How to complete this task - The lines to be set down run from the line containing "npm i @gradio/client" through the final line of the data below; print them exactly and print nothing else.

Provided material -
◆ ◆ ◆
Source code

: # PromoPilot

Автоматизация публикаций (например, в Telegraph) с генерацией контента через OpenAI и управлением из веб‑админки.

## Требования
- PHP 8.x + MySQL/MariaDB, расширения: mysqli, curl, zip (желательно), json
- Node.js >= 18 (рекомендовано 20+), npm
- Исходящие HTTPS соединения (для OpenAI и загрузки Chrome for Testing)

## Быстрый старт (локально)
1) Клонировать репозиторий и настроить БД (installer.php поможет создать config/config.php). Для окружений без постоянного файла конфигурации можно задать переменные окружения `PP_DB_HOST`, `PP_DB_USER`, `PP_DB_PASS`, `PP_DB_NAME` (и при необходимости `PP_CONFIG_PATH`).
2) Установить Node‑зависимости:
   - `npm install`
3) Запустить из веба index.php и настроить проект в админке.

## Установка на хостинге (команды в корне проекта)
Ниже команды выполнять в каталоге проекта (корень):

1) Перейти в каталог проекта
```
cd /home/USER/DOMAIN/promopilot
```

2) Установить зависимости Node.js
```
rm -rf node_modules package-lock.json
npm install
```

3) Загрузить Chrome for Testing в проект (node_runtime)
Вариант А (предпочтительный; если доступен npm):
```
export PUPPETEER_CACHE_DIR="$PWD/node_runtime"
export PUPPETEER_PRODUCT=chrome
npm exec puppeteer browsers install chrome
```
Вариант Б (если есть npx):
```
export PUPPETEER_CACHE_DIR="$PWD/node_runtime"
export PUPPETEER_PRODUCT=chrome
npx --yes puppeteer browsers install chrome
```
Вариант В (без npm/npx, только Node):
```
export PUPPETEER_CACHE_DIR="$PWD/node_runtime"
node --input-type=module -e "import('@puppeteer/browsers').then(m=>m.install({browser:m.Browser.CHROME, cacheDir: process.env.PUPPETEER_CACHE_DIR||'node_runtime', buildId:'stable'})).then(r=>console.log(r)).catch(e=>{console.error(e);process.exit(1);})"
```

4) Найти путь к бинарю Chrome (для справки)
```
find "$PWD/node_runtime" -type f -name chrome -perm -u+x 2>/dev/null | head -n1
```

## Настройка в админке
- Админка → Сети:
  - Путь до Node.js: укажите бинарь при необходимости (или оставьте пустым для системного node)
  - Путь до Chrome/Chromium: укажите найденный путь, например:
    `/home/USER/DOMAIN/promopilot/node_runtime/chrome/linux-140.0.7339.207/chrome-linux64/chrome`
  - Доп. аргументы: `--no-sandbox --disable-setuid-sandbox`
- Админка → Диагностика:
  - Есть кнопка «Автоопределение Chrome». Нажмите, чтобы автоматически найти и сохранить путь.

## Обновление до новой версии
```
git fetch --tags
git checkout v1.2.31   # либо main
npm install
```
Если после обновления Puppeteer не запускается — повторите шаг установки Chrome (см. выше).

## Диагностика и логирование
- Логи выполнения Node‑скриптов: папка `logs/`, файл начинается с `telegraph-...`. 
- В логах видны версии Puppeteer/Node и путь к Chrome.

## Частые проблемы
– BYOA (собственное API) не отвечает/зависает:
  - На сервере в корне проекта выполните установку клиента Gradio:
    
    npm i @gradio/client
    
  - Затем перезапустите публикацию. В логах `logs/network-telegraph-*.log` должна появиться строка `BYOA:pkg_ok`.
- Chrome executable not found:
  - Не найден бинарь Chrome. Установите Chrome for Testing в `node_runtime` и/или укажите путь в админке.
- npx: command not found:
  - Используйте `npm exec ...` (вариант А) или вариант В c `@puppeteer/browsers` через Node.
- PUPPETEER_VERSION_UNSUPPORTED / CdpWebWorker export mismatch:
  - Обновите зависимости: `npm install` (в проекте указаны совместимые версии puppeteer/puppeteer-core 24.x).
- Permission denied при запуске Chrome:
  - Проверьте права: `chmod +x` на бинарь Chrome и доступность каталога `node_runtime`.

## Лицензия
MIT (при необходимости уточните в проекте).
◆ ◆ ◆
Exercise output -
    npm i @gradio/client
    
  - Затем перезапустите публикацию. В логах `logs/network-telegraph-*.log` должна появиться строка `BYOA:pkg_ok`.
- Chrome executable not found:
  - Не найден бинарь Chrome. Установите Chrome for Testing в `node_runtime` и/или укажите путь в админке.
- npx: command not found:
  - Используйте `npm exec ...` (вариант А) или вариант В c `@puppeteer/browsers` через Node.
- PUPPETEER_VERSION_UNSUPPORTED / CdpWebWorker export mismatch:
  - Обновите зависимости: `npm install` (в проекте указаны совместимые версии puppeteer/puppeteer-core 24.x).
- Permission denied при запуске Chrome:
  - Проверьте права: `chmod +x` на бинарь Chrome и доступность каталога `node_runtime`.

## Лицензия
MIT (при необходимости уточните в проекте).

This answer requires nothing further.